Library workers are complaining that they come out the big losers, since county benefits aren't nearly as good as city benefits. While no one is being asked to take a pay cut, the city employees now face lower salary ceilings for their various positions. The only exception: The two top library officials, who can now earn more than they could have made at the city. Isn't it funny how that worked out?
County Administrator Chuck Huckelberry, who is now crafting next year's budget, says he hopes to propose a plan to ratchet back tax rates to bring some relief to both homeowners (with ever-rising valuations) and business owners, but the additional library tax will cut into any savings.
Well, even though the Arizona Constitution already has stiff restrictions on the use of eminent domain, a new property-rights outfit associated with the dollar-minded Cato Institute is exploiting the ruling for as much political mileage as it can. Americans for Limited Government has targeted Arizona for a sneaky campaign under the banner of limiting condemnation.
With help of lobbyist Brenda Burns, a former president of the Arizona Senate, the group is pushing lawmakers to ask voters to pass a constitutional amendment that would not only restrict eminent domain, but also require government to pay property owners for any regulation that reduced the value of their property.
Arizona went through this routine some 12 years ago, when the Legislature passed a similar takings bill.

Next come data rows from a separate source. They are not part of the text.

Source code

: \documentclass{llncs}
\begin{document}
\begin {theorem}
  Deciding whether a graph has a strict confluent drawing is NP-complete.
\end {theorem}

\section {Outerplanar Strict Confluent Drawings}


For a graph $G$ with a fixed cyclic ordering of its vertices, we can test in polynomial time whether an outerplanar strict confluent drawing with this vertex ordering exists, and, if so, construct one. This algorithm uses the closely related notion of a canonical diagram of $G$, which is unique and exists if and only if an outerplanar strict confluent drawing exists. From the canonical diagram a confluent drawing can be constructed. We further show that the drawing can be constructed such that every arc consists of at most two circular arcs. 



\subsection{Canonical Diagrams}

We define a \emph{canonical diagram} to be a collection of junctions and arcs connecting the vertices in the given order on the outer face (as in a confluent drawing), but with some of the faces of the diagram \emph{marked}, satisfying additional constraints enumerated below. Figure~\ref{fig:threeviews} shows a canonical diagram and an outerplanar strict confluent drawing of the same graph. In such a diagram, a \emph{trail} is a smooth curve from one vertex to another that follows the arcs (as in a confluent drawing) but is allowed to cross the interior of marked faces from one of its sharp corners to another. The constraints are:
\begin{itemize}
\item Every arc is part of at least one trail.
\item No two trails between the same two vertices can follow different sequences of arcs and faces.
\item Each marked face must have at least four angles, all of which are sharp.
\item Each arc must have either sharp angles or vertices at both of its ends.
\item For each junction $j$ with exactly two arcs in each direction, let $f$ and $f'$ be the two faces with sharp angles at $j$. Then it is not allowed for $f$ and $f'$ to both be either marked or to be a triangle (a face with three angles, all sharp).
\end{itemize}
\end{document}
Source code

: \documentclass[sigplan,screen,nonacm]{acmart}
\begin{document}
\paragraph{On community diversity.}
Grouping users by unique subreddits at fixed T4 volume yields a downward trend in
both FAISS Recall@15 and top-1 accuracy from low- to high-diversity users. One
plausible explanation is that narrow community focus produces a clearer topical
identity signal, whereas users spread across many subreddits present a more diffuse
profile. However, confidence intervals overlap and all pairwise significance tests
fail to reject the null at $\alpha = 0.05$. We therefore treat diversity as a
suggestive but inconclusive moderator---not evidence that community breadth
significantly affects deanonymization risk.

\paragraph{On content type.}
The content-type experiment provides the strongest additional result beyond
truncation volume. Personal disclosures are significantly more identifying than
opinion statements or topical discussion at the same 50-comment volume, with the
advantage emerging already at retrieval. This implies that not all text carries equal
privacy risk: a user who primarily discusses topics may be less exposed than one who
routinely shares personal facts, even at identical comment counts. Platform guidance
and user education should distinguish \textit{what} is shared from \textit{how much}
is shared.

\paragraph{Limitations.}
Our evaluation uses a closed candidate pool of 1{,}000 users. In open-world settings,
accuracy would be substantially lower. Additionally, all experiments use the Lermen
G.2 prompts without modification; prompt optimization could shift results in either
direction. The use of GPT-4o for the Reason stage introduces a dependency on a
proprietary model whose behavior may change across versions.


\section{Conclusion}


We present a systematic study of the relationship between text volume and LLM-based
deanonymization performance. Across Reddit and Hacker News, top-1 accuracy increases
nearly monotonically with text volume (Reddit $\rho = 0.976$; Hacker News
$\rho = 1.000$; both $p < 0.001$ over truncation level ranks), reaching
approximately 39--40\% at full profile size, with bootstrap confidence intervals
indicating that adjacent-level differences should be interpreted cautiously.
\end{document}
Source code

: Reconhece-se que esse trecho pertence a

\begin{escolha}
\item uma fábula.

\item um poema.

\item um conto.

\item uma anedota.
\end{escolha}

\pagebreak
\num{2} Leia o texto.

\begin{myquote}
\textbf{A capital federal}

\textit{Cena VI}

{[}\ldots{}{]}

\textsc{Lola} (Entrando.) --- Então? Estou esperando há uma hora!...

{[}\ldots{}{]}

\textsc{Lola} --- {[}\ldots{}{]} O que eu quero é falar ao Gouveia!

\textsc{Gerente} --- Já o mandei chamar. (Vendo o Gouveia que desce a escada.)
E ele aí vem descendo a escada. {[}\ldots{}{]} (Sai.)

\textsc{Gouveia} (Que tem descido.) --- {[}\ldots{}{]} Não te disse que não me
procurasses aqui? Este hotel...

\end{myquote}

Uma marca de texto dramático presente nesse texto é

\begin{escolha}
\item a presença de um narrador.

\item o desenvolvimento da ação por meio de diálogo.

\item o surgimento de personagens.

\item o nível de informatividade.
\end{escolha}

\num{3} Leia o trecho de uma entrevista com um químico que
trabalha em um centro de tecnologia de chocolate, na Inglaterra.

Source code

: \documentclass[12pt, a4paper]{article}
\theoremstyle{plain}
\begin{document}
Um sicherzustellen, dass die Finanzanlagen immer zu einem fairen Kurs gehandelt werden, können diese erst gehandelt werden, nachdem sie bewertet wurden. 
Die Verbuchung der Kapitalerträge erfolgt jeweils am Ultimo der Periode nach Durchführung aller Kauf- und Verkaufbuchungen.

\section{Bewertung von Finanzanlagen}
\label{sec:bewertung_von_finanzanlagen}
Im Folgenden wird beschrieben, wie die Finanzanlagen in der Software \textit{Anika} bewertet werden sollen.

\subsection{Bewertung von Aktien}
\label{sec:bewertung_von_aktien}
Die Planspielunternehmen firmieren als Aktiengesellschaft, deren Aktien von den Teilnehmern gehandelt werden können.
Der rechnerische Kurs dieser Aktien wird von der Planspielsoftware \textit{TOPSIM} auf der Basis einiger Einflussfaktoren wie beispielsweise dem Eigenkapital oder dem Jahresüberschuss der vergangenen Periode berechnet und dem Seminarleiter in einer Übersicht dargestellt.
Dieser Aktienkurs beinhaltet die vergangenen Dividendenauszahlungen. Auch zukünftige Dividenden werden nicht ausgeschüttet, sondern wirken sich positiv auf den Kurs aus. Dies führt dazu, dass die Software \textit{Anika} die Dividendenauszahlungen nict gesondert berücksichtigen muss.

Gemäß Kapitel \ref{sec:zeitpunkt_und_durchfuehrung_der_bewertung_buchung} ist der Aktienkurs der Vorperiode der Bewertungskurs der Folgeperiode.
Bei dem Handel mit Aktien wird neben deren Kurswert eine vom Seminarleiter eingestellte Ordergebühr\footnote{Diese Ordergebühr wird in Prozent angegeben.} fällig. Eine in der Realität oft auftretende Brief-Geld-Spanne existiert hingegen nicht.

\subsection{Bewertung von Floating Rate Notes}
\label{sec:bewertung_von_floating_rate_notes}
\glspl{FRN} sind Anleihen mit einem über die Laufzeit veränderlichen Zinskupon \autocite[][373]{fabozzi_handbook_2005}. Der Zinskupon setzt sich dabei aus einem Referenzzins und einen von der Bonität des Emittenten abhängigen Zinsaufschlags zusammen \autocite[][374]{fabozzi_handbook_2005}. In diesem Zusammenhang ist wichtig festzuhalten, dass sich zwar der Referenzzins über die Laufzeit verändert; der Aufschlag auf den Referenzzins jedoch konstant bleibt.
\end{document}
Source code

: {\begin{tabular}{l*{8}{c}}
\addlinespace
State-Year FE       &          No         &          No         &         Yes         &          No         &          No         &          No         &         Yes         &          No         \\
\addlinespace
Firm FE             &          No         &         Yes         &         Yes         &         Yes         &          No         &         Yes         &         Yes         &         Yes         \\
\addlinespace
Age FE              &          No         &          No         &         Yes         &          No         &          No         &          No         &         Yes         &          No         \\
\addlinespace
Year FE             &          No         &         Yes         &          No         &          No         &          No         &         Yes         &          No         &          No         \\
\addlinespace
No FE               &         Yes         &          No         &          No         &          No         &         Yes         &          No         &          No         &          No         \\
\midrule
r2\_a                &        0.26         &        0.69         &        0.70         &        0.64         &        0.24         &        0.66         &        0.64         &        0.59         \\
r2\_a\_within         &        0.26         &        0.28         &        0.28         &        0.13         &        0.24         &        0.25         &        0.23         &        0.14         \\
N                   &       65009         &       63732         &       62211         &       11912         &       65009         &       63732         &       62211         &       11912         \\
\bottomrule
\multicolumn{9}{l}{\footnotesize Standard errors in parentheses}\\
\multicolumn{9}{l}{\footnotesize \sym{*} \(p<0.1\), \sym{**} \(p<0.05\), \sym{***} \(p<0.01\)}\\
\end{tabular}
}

Voters had the final say and rejected the legislation, which was vague enough to have pretty much prevented governments from passing any new regulations.
This version is almost as bad, but Americans for Limited Government put new pressure on the Legislature last week by launching an initiative campaign to put the measure on the ballot should lawmakers balk.
Lawmakers, in turn, are saying they can water down the legislative version but not an initiative, so opponents of the bill should pipe down and play ball.
But to take on Grijalva, Drake first has to win the GOP nomination--and standing between him and that goal of becoming Raul's personal piñata is perennial candidate Joe Sweeney. Although Sweeney leans toward the eccentric side, he's got enough name ID from his previous hundred or so campaigns to win the primary, as he ably demonstrated in 2004, when he knocked out a mainstream Republican whose name now escapes us.
In hopes of avoiding a primary showdown, Drake went through the trouble of meeting with Sweeney, who agreed to stay out of the race as long as Drake took a hard line on illegal immigration. The Skinny so wishes we could have sat in on that summit.
Alas, that accord is now broken. Sweeney says he's back in the race, because Drake endorsed a guest-worker program. As Sweeney puts it: "He's not ready to step up and solve the problem."
Sweeney's decision puts Drake in an interesting quandary. It's one thing to lose to a Democrat in a heavily Democratic district. At least then you can make some connections and--theoretically--build some name ID. But getting whipped by Joe Sweeney is a whole 'nother story.
Sweeney himself conceded that he was mostly in the race to make his point about illegal immigration, admitting there wasn't much chance he was going to beat Grijalva.
Which, when you think about, means he's a little less crazy than Ron Drake.